When the game ended, and the Pats REALLY had a chance to taunt Owens, their reaction was the exact opposite. Branch, Rodney Harrison, Belichick, and the rest were unanimous in praising Owens' performance to the skies. He'd played on a bum leg and had a tremendous game, doing all he could and more to try and help the Eagles win a title. Compared to that, the Pats felt, the warts on Owens' character meant nothing.
That's a harsh but fair value system for a very harsh sport. Seeing it in action enhanced both my understanding of and appreciation for the remarkable team New England was and is.

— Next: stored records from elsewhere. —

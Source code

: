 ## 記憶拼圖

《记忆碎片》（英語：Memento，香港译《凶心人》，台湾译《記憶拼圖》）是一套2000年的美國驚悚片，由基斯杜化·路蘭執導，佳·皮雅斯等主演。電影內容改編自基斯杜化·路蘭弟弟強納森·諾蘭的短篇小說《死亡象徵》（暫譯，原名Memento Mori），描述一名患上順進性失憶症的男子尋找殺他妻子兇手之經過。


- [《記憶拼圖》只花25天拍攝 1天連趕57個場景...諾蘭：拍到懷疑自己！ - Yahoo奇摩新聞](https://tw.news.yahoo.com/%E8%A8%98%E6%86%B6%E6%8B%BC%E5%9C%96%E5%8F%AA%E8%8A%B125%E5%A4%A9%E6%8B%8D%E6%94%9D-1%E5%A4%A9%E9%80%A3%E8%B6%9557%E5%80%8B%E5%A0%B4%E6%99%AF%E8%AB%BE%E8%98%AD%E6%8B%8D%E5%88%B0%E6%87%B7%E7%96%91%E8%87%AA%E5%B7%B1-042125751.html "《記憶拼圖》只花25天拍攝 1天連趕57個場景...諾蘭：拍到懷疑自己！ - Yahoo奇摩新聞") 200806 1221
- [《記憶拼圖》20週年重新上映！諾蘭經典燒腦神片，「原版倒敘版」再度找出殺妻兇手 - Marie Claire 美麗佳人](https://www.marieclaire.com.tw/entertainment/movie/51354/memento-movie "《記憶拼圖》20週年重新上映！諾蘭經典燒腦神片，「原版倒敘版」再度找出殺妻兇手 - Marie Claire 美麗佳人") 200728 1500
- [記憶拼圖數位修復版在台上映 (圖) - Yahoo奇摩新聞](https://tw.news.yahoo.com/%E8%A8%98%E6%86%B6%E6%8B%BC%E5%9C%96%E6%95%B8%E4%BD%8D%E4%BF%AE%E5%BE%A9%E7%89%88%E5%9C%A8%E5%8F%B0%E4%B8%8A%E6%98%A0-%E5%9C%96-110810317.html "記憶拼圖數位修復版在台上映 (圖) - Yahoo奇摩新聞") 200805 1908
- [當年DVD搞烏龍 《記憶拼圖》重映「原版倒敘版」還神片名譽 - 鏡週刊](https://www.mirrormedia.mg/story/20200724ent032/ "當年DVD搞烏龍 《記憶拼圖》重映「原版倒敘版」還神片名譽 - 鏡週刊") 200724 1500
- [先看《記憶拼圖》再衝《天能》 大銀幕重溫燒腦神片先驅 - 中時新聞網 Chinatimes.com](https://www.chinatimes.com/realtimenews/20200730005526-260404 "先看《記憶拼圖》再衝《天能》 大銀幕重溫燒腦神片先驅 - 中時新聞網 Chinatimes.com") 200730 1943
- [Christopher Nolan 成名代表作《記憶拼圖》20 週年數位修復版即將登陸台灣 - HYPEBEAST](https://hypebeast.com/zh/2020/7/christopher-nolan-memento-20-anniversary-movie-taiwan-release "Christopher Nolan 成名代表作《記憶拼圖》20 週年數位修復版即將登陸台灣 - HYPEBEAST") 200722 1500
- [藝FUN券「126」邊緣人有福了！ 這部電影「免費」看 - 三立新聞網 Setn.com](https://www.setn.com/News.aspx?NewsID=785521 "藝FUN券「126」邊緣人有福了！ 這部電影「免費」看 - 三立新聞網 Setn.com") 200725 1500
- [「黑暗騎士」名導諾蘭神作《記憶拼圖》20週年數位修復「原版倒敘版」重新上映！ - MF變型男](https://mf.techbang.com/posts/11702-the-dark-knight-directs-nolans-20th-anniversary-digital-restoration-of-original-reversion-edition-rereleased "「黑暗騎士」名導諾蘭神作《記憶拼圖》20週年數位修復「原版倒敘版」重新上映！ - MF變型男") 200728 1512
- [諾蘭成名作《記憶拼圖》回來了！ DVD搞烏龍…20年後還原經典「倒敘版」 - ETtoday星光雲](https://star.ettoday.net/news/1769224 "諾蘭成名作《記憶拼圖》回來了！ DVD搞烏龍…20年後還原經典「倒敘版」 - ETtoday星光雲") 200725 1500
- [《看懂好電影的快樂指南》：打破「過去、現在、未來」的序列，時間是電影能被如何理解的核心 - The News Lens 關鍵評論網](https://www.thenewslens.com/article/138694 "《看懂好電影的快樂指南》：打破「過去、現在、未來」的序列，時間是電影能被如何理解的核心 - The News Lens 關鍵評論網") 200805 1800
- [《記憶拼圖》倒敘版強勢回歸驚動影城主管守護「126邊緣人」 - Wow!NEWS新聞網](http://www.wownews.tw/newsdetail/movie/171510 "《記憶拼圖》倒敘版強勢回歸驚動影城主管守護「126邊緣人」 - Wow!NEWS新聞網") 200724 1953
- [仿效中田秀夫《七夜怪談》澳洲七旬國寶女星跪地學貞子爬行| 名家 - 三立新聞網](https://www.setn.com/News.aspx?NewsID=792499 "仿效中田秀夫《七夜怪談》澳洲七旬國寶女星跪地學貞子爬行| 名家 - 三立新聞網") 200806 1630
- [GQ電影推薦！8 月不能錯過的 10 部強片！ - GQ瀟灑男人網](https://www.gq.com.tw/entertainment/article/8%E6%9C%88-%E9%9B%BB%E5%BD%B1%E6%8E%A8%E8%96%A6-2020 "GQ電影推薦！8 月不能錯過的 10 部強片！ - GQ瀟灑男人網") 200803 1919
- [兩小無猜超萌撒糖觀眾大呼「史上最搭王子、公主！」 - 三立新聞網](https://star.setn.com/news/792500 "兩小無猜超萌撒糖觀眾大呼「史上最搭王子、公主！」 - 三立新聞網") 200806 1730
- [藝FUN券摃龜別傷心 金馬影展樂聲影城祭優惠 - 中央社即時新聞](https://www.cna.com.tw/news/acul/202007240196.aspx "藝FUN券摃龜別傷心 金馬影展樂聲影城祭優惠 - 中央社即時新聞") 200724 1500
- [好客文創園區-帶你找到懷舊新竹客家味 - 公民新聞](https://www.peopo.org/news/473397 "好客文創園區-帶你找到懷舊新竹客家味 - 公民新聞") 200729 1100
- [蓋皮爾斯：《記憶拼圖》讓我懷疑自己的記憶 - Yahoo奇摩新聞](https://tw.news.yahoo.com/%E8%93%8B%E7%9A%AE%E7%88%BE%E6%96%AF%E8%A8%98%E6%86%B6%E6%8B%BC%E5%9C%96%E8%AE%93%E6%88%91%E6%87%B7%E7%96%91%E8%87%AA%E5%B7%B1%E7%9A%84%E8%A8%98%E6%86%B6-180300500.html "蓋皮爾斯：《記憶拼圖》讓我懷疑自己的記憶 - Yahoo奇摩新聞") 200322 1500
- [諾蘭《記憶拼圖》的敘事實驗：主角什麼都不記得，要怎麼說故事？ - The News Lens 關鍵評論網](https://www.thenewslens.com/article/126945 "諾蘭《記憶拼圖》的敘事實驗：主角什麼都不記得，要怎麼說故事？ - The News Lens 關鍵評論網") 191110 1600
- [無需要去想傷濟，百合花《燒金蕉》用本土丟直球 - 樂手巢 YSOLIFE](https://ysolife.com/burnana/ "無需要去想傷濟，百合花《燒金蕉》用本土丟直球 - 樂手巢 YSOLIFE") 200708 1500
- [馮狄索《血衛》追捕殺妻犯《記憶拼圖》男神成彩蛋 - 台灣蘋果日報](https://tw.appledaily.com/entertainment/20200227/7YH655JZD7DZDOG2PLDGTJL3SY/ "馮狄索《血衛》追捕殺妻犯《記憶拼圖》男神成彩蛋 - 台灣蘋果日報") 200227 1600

But fellas, I have to say this. If you guys are pulling out the "no respect" chestnut for the 2006 playoffs, you're either delusional or think the rest of the world is pretty stupid. Moreover, if the Pats think they NEED that tired crutch to maintain an edge, the Colts' chances of reaching the Super Bowl are better than I first thought.
Were I still working, and one of the men in the Gillette Stadium locker room gave me that line, I'd laugh, shut my notebook, and walk away. Wouldn't matter how much I admired the player. It could be Harrison, Tedi Bruschi, Tom Brady, anybody. Don't play me for a fool and expect respect in return.
No respect? Do the Pats not read sports news, or do they think nobody else does? They watch game films with no sound, but most folks watch games on TV and listen to announcers. The Prophet Mohammed does not get better notices in Riyadh than the Pats do from Phil Simms, John Madden, and all other national broadcasters. New England is a dynasty and all commentators treat it as such. There are indeed a large percentage of neutral fans and journalists who'd prefer to see the Pats get knocked off this Sunday. Thanks to human nature, that's what happens to all sports dynasties. It isn't a lack of respect-it's the ultimate manifestation of respect. Fans only hate teams they truly fear.
All Tomlinson, Hobbs, and the ensuing frothy brouhaha did was taint my pleasure in a rousing high-stakes football game. No, they also reminded me of my old high school football coach.
Bob DeGroat coached a candy-assed little prep country day school and won much more often than he lost in the 50s and 60s. The coach didn't say much. Didn't have to. He was tough in ways Merriman will never know. DeGroat got shot down over Germany in WWII, and spent 18 months in POW camp with a half-dozen bullets in his leg.
The only element of game demeanor our coach insisted upon was SHOW NO EMOTION WHATSOEVER! We warmed up in silence. We barely shook the hand of a teammate after he scored a touchdown.
"It's the best way to demoralize an opponent," DeGroat said. "Act like professionals."
Coach DeGroat died some years back. Wherever his spirit is these days, I sure hope he's not watching the NFL.